As a child I'd love lying back amongst the clover staring up at the sky and losing myself amongst the 'images' in the clouds. If you let your imagination go and run wild a bit you can see the beautiful and the bizarre! The use of rock in Chinese gardens is much the same - sometimes you need to use a little imagination to understand what they are portraying.
|Foreground: Phoenix Rock. Background: Unicorn Rock|
|Left of screen: Dragon Rock. Right of screen: Tortoise Rock|
Rocks in Chinese garden design are used both structurally and sculpturally. The sculptural rocks are composed to depict mountain ranges or peaks, others are strategically positioned individually to display their human, animal or spiritual qualities. Rock is also used to provide the strong and masculine 'yang' element of the garden, balanced by the soft and feminine 'ying' of water. It is interesting then to note that the Chinese word for landscape, 'shan shui', translates to 'mountains and waters'.

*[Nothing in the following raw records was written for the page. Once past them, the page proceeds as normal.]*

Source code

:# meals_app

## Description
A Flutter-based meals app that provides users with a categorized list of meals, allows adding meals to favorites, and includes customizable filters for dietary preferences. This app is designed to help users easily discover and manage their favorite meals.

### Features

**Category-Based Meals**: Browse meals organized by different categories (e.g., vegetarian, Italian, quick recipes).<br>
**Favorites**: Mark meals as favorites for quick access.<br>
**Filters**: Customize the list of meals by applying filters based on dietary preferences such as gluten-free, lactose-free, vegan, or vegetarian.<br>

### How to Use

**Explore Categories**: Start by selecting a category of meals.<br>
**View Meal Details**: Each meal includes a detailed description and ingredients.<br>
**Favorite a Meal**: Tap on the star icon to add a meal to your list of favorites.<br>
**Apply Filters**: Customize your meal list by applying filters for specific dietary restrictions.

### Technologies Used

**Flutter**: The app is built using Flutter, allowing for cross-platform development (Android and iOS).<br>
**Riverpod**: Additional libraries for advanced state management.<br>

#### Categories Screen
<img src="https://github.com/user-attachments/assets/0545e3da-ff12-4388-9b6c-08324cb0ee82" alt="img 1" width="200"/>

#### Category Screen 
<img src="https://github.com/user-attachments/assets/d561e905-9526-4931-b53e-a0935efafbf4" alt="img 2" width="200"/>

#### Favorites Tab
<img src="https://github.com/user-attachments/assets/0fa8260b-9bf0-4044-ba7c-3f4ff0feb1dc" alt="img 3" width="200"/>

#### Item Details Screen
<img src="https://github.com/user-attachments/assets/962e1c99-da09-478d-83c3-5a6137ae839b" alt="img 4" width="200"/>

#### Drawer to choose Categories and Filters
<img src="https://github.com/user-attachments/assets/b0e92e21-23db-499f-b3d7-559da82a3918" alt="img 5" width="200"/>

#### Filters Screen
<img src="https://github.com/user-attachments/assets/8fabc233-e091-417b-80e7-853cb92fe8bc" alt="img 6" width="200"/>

As with anything created by nature, the features of rock vary greatly: colour, pattern, shape and texture, and hence each rock is prized for its individuality. Whilst some may be carved by hand, generally speaking those which occur naturally are held in higher regard. Many of the rocks used in the Chinese Gardens of Friendship were sourced locally from the NSW Central West town of Cumnock (not far from where I grew up...)

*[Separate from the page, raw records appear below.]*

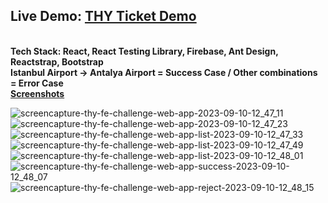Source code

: ## Live Demo: [THY Ticket Demo](https://thy-fe-challenge.web.app/)
<br />
<b>Tech Stack: React, React Testing Library, Firebase, Ant Design, Reactstrap, Bootstrap </b><br />
<b>Istanbul Airport -> Antalya Airport = Success Case / Other combinations = Error Case</b><br />
<b><u>Screenshots</u></b>

![screencapture-thy-fe-challenge-web-app-2023-09-10-12_47_11](https://github.com/mertcantakil/THY-FE-Challenge/assets/28295214/f0b19eb2-7c03-48cc-8d17-251887f6b129)
![screencapture-thy-fe-challenge-web-app-2023-09-10-12_47_23](https://github.com/mertcantakil/THY-FE-Challenge/assets/28295214/67506806-3314-4ee4-9d22-e2ea10f14857)
![screencapture-thy-fe-challenge-web-app-list-2023-09-10-12_47_33](https://github.com/mertcantakil/THY-FE-Challenge/assets/28295214/d428857a-7be6-4c54-947f-124b9c163ec2)
![screencapture-thy-fe-challenge-web-app-list-2023-09-10-12_47_49](https://github.com/mertcantakil/THY-FE-Challenge/assets/28295214/277ca5fe-afc3-4f6d-b7e9-b31a3f0e3621)
![screencapture-thy-fe-challenge-web-app-list-2023-09-10-12_48_01](https://github.com/mertcantakil/THY-FE-Challenge/assets/28295214/685eb2d0-1c34-475f-8048-a37a58f31188)
![screencapture-thy-fe-challenge-web-app-success-2023-09-10-12_48_07](https://github.com/mertcantakil/THY-FE-Challenge/assets/28295214/3a8433c5-fa94-49f4-b458-5429257bdc36)
![screencapture-thy-fe-challenge-web-app-reject-2023-09-10-12_48_15](https://github.com/mertcantakil/THY-FE-Challenge/assets/28295214/40f4044c-1ef9-4840-9c61-544cdbf1ecf1)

Whilst I'm not suggesting you go out and start collecting rock from the bush, I do recommend thinking about adding a sculptural element to your garden. Something with a personal meaning is always lovely, but if not, something which will draw the eye into the garden will add interest and gives the garden another level.
PS. Yes I do still love to lie amongst the clover and create cloud shapes...try it sometime it's very relaxing!